EXERCISE GOAL> Here the job is to transcribe the data exactly while omitting the images.

━━━━━━━━

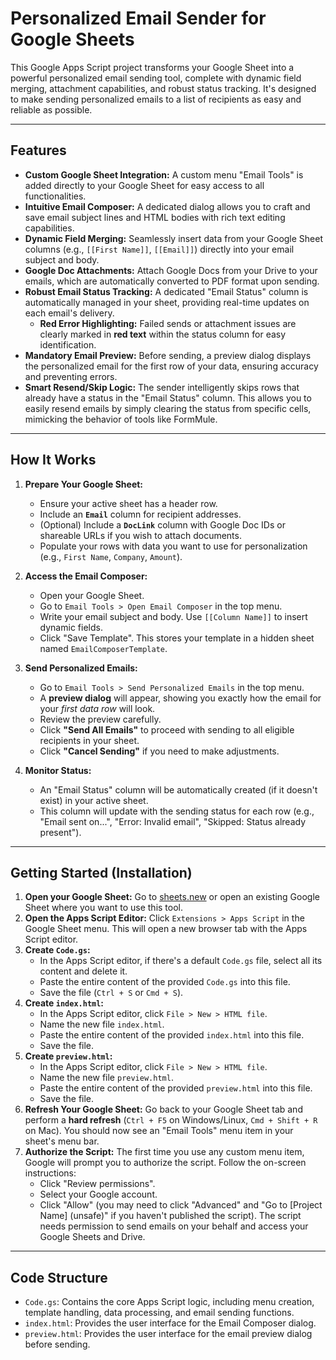 # Personalized Email Sender for Google Sheets

This Google Apps Script project transforms your Google Sheet into a powerful personalized email sending tool, complete with dynamic field merging, attachment capabilities, and robust status tracking. It's designed to make sending personalized emails to a list of recipients as easy and reliable as possible.

---

## Features

* **Custom Google Sheet Integration:** A custom menu "Email Tools" is added directly to your Google Sheet for easy access to all functionalities.
* **Intuitive Email Composer:** A dedicated dialog allows you to craft and save email subject lines and HTML bodies with rich text editing capabilities.
* **Dynamic Field Merging:** Seamlessly insert data from your Google Sheet columns (e.g., `[[First Name]]`, `[[Email]]`) directly into your email subject and body.
* **Google Doc Attachments:** Attach Google Docs from your Drive to your emails, which are automatically converted to PDF format upon sending.
* **Robust Email Status Tracking:** A dedicated "Email Status" column is automatically managed in your sheet, providing real-time updates on each email's delivery.
    * **Red Error Highlighting:** Failed sends or attachment issues are clearly marked in **red text** within the status column for easy identification.
* **Mandatory Email Preview:** Before sending, a preview dialog displays the personalized email for the first row of your data, ensuring accuracy and preventing errors.
* **Smart Resend/Skip Logic:** The sender intelligently skips rows that already have a status in the "Email Status" column. This allows you to easily resend emails by simply clearing the status from specific cells, mimicking the behavior of tools like FormMule.

---

## How It Works

1.  **Prepare Your Google Sheet:**
    * Ensure your active sheet has a header row.
    * Include an **`Email`** column for recipient addresses.
    * (Optional) Include a **`DocLink`** column with Google Doc IDs or shareable URLs if you wish to attach documents.
    * Populate your rows with data you want to use for personalization (e.g., `First Name`, `Company`, `Amount`).

2.  **Access the Email Composer:**
    * Open your Google Sheet.
    * Go to `Email Tools > Open Email Composer` in the top menu.
    * Write your email subject and body. Use `[[Column Name]]` to insert dynamic fields.
    * Click "Save Template". This stores your template in a hidden sheet named `EmailComposerTemplate`.

3.  **Send Personalized Emails:**
    * Go to `Email Tools > Send Personalized Emails` in the top menu.
    * A **preview dialog** will appear, showing you exactly how the email for your *first data row* will look.
    * Review the preview carefully.
    * Click **"Send All Emails"** to proceed with sending to all eligible recipients in your sheet.
    * Click **"Cancel Sending"** if you need to make adjustments.

4.  **Monitor Status:**
    * An "Email Status" column will be automatically created (if it doesn't exist) in your active sheet.
    * This column will update with the sending status for each row (e.g., "Email sent on...", "Error: Invalid email", "Skipped: Status already present").

---

## Getting Started (Installation)

1.  **Open your Google Sheet:** Go to [sheets.new](https://sheets.new) or open an existing Google Sheet where you want to use this tool.
2.  **Open the Apps Script Editor:** Click `Extensions > Apps Script` in the Google Sheet menu. This will open a new browser tab with the Apps Script editor.
3.  **Create `Code.gs`:**
    * In the Apps Script editor, if there's a default `Code.gs` file, select all its content and delete it.
    * Paste the entire content of the provided `Code.gs` into this file.
    * Save the file (`Ctrl + S` or `Cmd + S`).
4.  **Create `index.html`:**
    * In the Apps Script editor, click `File > New > HTML file`.
    * Name the new file `index.html`.
    * Paste the entire content of the provided `index.html` into this file.
    * Save the file.
5.  **Create `preview.html`:**
    * In the Apps Script editor, click `File > New > HTML file`.
    * Name the new file `preview.html`.
    * Paste the entire content of the provided `preview.html` into this file.
    * Save the file.
6.  **Refresh Your Google Sheet:** Go back to your Google Sheet tab and perform a **hard refresh** (`Ctrl + F5` on Windows/Linux, `Cmd + Shift + R` on Mac). You should now see an "Email Tools" menu item in your sheet's menu bar.
7.  **Authorize the Script:** The first time you use any custom menu item, Google will prompt you to authorize the script. Follow the on-screen instructions:
    * Click "Review permissions".
    * Select your Google account.
    * Click "Allow" (you may need to click "Advanced" and "Go to [Project Name] (unsafe)" if you haven't published the script). The script needs permission to send emails on your behalf and access your Google Sheets and Drive.

---

## Code Structure

* `Code.gs`: Contains the core Apps Script logic, including menu creation, template handling, data processing, and email sending functions.
* `index.html`: Provides the user interface for the Email Composer dialog.
* `preview.html`: Provides the user interface for the email preview dialog before sending.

━━━━━━━━

SOLUTION>
 # Personalized Email Sender for Google Sheets

This Google Apps Script project transforms your Google Sheet into a powerful personalized email sending tool, complete with dynamic field merging, attachment capabilities, and robust status tracking. It's designed to make sending personalized emails to a list of recipients as easy and reliable as possible.

---

## Features

* **Custom Google Sheet Integration:** A custom menu "Email Tools" is added directly to your Google Sheet for easy access to all functionalities.
* **Intuitive Email Composer:** A dedicated dialog allows you to craft and save email subject lines and HTML bodies with rich text editing capabilities.
* **Dynamic Field Merging:** Seamlessly insert data from your Google Sheet columns (e.g., `[[First Name]]`, `[[Email]]`) directly into your email subject and body.
* **Google Doc Attachments:** Attach Google Docs from your Drive to your emails, which are automatically converted to PDF format upon sending.
* **Robust Email Status Tracking:** A dedicated "Email Status" column is automatically managed in your sheet, providing real-time updates on each email's delivery.
    * **Red Error Highlighting:** Failed sends or attachment issues are clearly marked in **red text** within the status column for easy identification.
* **Mandatory Email Preview:** Before sending, a preview dialog displays the personalized email for the first row of your data, ensuring accuracy and preventing errors.
* **Smart Resend/Skip Logic:** The sender intelligently skips rows that already have a status in the "Email Status" column. This allows you to easily resend emails by simply clearing the status from specific cells, mimicking the behavior of tools like FormMule.

---

## How It Works

1.  **Prepare Your Google Sheet:**
    * Ensure your active sheet has a header row.
    * Include an **`Email`** column for recipient addresses.
    * (Optional) Include a **`DocLink`** column with Google Doc IDs or shareable URLs if you wish to attach documents.
    * Populate your rows with data you want to use for personalization (e.g., `First Name`, `Company`, `Amount`).

2.  **Access the Email Composer:**
    * Open your Google Sheet.
    * Go to `Email Tools > Open Email Composer` in the top menu.
    * Write your email subject and body. Use `[[Column Name]]` to insert dynamic fields.
    * Click "Save Template". This stores your template in a hidden sheet named `EmailComposerTemplate`.

3.  **Send Personalized Emails:**
    * Go to `Email Tools > Send Personalized Emails` in the top menu.
    * A **preview dialog** will appear, showing you exactly how the email for your *first data row* will look.
    * Review the preview carefully.
    * Click **"Send All Emails"** to proceed with sending to all eligible recipients in your sheet.
    * Click **"Cancel Sending"** if you need to make adjustments.

4.  **Monitor Status:**
    * An "Email Status" column will be automatically created (if it doesn't exist) in your active sheet.
    * This column will update with the sending status for each row (e.g., "Email sent on...", "Error: Invalid email", "Skipped: Status already present").

---

## Getting Started (Installation)

1.  **Open your Google Sheet:** Go to [sheets.new](https://sheets.new) or open an existing Google Sheet where you want to use this tool.
2.  **Open the Apps Script Editor:** Click `Extensions > Apps Script` in the Google Sheet menu. This will open a new browser tab with the Apps Script editor.
3.  **Create `Code.gs`:**
    * In the Apps Script editor, if there's a default `Code.gs` file, select all its content and delete it.
    * Paste the entire content of the provided `Code.gs` into this file.
    * Save the file (`Ctrl + S` or `Cmd + S`).
4.  **Create `index.html`:**
    * In the Apps Script editor, click `File > New > HTML file`.
    * Name the new file `index.html`.
    * Paste the entire content of the provided `index.html` into this file.
    * Save the file.
5.  **Create `preview.html`:**
    * In the Apps Script editor, click `File > New > HTML file`.
    * Name the new file `preview.html`.
    * Paste the entire content of the provided `preview.html` into this file.
    * Save the file.
6.  **Refresh Your Google Sheet:** Go back to your Google Sheet tab and perform a **hard refresh** (`Ctrl + F5` on Windows/Linux, `Cmd + Shift + R` on Mac). You should now see an "Email Tools" menu item in your sheet's menu bar.
7.  **Authorize the Script:** The first time you use any custom menu item, Google will prompt you to authorize the script. Follow the on-screen instructions:
    * Click "Review permissions".
    * Select your Google account.
    * Click "Allow" (you may need to click "Advanced" and "Go to [Project Name] (unsafe)" if you haven't published the script). The script needs permission to send emails on your behalf and access your Google Sheets and Drive.

---

## Code Structure

* `Code.gs`: Contains the core Apps Script logic, including menu creation, template handling, data processing, and email sending functions.
* `index.html`: Provides the user interface for the Email Composer dialog.
* `preview.html`: Provides the user interface for the email preview dialog before sending.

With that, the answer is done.